La littérature joue parfois de mauvais tours à l’histoire. Qu’un siècle nous laisse à profusion des correspondances intimes, des mémoires secrets, des libelles, des détails de toute sorte sur ses habitudes, ses mœurs, ses costumes, des renseignemens sur les futilités de la vie de tous les jours ; qu’un curieux ou un érudit, négligeant les grandes lignes, s’ingénie à rassembler et à combiner ces traits extérieurs d’une époque : il en fera une image exacte à première vue, et dont l’ensemble sera cependant faux et trompeur.
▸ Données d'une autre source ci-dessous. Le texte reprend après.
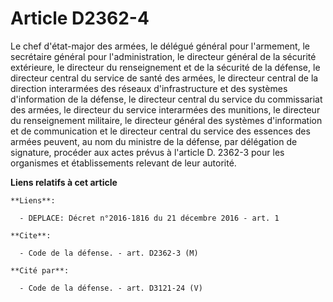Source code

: # Article D2362-4

Le chef d'état-major des armées, le délégué général pour l'armement, le secrétaire général pour l'administration, le
directeur général de la sécurité extérieure, le          directeur du renseignement et de la sécurité de la défense, le
directeur central du service de santé des armées, le directeur central de la direction interarmées des réseaux
d'infrastructure et des systèmes d'information de la défense, le directeur central du service du commissariat des armées, le
directeur du service interarmées des munitions, le directeur du renseignement militaire, le directeur général des systèmes
d'information et de communication et le directeur central du service des essences des armées peuvent, au nom du ministre de
la défense, par délégation de signature, procéder aux actes prévus à l'article D. 2362-3 pour les organismes et
établissements relevant de leur autorité.

**Liens relatifs à cet article**

	**Liens**:

	  - DEPLACE: Décret n°2016-1816 du 21 décembre 2016 - art. 1

	**Cite**:

	  - Code de la défense. - art. D2362-3 (M)

	**Cité par**:

	  - Code de la défense. - art. D3121-24 (V)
C’est à cet imparfait résultat, c’est à cette ressemblance incomplète que sont arrivés deux jeunes écrivains dans le portrait minutieusement étudié de la femme au XVIIIe siècle qu’ils viennent de publier. MM.  de Goncourt connaissent sans doute mieux que personne les moindres particularités de cette époque brillante et troublée qui commence à la mort de Louis XIV, qui se termine à la révolution. Ils s’y sont cantonnés, ils l’ont étudiée avec passion ; mais ils me paraissent l’avoir comprise comme on ferait d’une pièce de théâtre dont on verrait les costumes et les décors, dont on n’entendrait pas les paroles. Les futilités de ce siècle, à tout prendre le plus sérieux de notre histoire, ne doivent pas voiler son caractère, et le libertinage élégant, l’esprit, les grâces mignardes, ne donnent à coup sûr qu’une idée très insuffisante d’un temps qui a fait de grandes choses et qui en a préparé d’immortelles.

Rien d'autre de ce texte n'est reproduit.